(Bloomberg) -- The Philippine peso fell the most in Asia as expectations for an interest-rate cut mounted following the release of weak economic growth data last week.

The peso lost as much as 0.7% to 57.81 per dollar on Monday, compared to declines of about 0.2% for the Indonesian rupiah and Malaysian ringgit. The losses brought the currency closer to the 58 level, which is seen as the latest line in the sand for the central bank to defend. 

The weakness comes ahead of a Thursday rate decision by Bangko Sentral ng Pilipinas. While most market watchers expect rates to be on hold that day as the central bank balances the need to support the currency while boosting growth, expectations are growing for an easing later this year. 

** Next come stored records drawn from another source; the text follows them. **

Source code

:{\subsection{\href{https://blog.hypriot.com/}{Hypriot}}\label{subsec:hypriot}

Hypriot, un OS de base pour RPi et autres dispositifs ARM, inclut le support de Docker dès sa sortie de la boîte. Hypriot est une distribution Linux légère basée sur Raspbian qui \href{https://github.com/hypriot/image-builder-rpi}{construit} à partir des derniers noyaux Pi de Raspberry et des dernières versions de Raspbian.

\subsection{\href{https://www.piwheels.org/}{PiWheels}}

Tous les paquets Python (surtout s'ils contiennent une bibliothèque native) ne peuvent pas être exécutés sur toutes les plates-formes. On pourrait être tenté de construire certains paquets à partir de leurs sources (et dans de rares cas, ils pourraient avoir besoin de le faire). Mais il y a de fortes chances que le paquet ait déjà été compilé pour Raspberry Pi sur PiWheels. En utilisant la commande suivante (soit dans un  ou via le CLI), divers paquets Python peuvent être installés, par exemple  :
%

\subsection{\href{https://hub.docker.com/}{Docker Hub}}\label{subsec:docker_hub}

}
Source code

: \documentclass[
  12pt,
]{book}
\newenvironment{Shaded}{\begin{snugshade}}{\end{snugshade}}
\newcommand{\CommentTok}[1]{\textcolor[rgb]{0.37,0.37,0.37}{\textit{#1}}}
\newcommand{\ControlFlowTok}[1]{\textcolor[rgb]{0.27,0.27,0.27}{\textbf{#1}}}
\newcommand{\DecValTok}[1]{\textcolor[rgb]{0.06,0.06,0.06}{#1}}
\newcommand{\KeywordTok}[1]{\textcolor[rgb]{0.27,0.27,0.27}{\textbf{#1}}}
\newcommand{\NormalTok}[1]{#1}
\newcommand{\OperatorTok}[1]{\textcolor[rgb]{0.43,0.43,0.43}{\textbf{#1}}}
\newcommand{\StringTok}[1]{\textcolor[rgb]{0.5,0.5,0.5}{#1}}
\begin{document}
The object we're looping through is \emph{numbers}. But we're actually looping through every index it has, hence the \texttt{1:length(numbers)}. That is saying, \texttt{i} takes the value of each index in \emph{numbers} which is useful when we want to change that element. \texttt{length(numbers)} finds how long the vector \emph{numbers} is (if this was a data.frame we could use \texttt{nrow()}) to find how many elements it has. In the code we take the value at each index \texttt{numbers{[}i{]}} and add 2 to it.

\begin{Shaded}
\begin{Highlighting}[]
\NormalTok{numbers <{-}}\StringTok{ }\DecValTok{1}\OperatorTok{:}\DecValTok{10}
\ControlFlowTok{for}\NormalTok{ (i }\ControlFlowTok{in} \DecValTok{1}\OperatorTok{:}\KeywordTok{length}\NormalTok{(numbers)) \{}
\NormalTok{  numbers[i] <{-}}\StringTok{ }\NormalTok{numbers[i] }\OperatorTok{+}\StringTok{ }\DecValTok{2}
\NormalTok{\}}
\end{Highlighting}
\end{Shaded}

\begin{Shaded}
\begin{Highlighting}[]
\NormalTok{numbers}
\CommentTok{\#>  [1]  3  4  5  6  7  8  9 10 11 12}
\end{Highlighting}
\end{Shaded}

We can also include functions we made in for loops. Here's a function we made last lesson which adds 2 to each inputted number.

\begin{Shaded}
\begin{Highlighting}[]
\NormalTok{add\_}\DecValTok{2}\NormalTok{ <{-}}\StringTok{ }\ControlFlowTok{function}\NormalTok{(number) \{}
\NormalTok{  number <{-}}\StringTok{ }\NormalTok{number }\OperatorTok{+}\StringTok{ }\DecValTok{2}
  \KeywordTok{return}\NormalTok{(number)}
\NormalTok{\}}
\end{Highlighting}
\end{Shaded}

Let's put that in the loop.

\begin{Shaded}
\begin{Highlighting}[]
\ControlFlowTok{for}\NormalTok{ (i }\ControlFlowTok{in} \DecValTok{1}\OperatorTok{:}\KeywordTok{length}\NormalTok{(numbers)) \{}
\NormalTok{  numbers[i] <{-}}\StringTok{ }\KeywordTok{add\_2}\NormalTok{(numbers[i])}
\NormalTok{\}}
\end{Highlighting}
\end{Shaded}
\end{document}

“Market is anticipating more dovish signals from the central bank in view of the rate-setting meeting this week,” said Michael Ricafort, chief economist at Rizal Commercial Banking Corp. in Manila. “A rate cut later this year is justified given that inflation pressure is receding, though there is a need to wait for the Federal Reserve to cut first.”

Governor Eli Remolona last month said monetary easing will more likely begin in the first quarter of 2025 and that the cuts won’t be “huge,” citing inflationary risks. 

The Philippine economy grew 5.7% from a year earlier in the first quarter, trailing expectations for a 5.9% expansion. Inflation came in below estimates in April, though the continued strain on food supply keeps prices under pressure.